Who Has Been Better in 2023: Matt Olson or Freddie Freeman?

Freddie Freeman and Matt Olson have each had historically great seasons, but which of the two have been the best first baseman in baseball?

Freddie Freeman and Matt Olson
ATLANTA, GA - JUNE 26:Atlanta Braves first baseman Matt Olson (28) has a laugh with Los Angeles Dodgers first baseman Freddie Freeman (5) after Freemans single in the sixth inning of the MLB game between the Los Angeles Dodgers and Atlanta Braves on June 26, 2022, at Truist Park in Atlanta, GA. (Photo by John Adams/Icon Sportswire via Getty Images)

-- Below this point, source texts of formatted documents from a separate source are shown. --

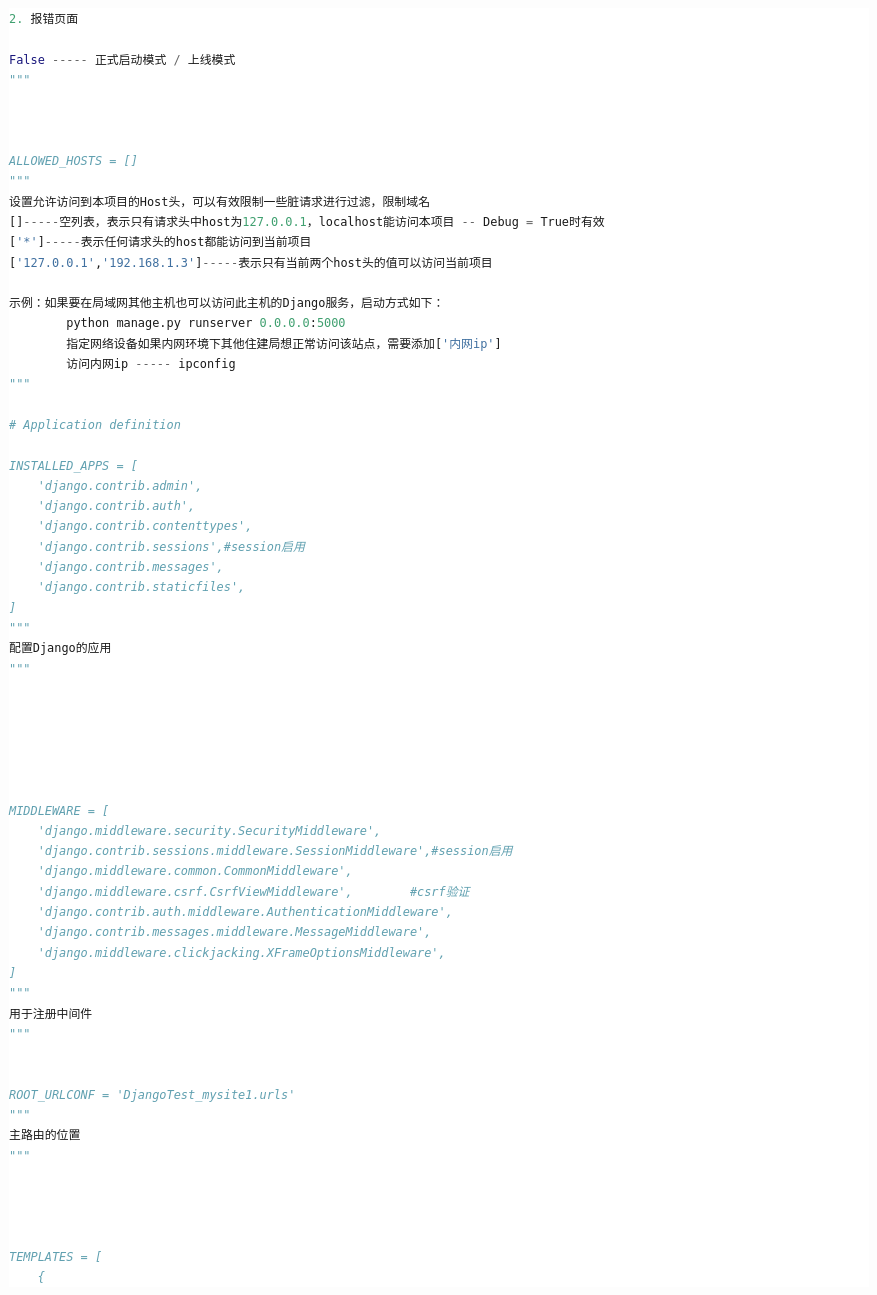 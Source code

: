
 ```python
2. 报错页面

False ----- 正式启动模式 / 上线模式
"""



ALLOWED_HOSTS = []
"""
设置允许访问到本项目的Host头，可以有效限制一些脏请求进行过滤，限制域名
[]-----空列表，表示只有请求头中host为127.0.0.1，localhost能访问本项目 -- Debug = True时有效
['*']-----表示任何请求头的host都能访问到当前项目
['127.0.0.1','192.168.1.3']-----表示只有当前两个host头的值可以访问当前项目

示例：如果要在局域网其他主机也可以访问此主机的Django服务，启动方式如下：
		python manage.py runserver 0.0.0.0:5000
		指定网络设备如果内网环境下其他住建局想正常访问该站点，需要添加['内网ip']
		访问内网ip ----- ipconfig
"""

# Application definition

INSTALLED_APPS = [
    'django.contrib.admin',
    'django.contrib.auth',
    'django.contrib.contenttypes',
    'django.contrib.sessions',#session启用
    'django.contrib.messages',
    'django.contrib.staticfiles',
]
"""
配置Django的应用
"""






MIDDLEWARE = [
    'django.middleware.security.SecurityMiddleware',
    'django.contrib.sessions.middleware.SessionMiddleware',#session启用
    'django.middleware.common.CommonMiddleware',
    'django.middleware.csrf.CsrfViewMiddleware',		#csrf验证
    'django.contrib.auth.middleware.AuthenticationMiddleware',
    'django.contrib.messages.middleware.MessageMiddleware',
    'django.middleware.clickjacking.XFrameOptionsMiddleware',
]
"""
用于注册中间件
"""


ROOT_URLCONF = 'DjangoTest_mysite1.urls'
"""
主路由的位置
"""




TEMPLATES = [
    {
```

When Freddie Freeman opted not to re-sign with the Braves in the offseason prior to the 2022 season and signed with the Dodgers, the Braves went and traded for Matt Olson from the Athletics.

Not a terrible plan B.

But since then, the play of the two superstar first basemen has been inevitably linked.

In 2023, the two have enjoyed incredible, MVP-caliber seasons. Notably, Olson set a Braves single-season record with his 53 home runs (which lead baseball), and Freeman set a Dodgers single-season record with his 56 doubles (which also lead baseball).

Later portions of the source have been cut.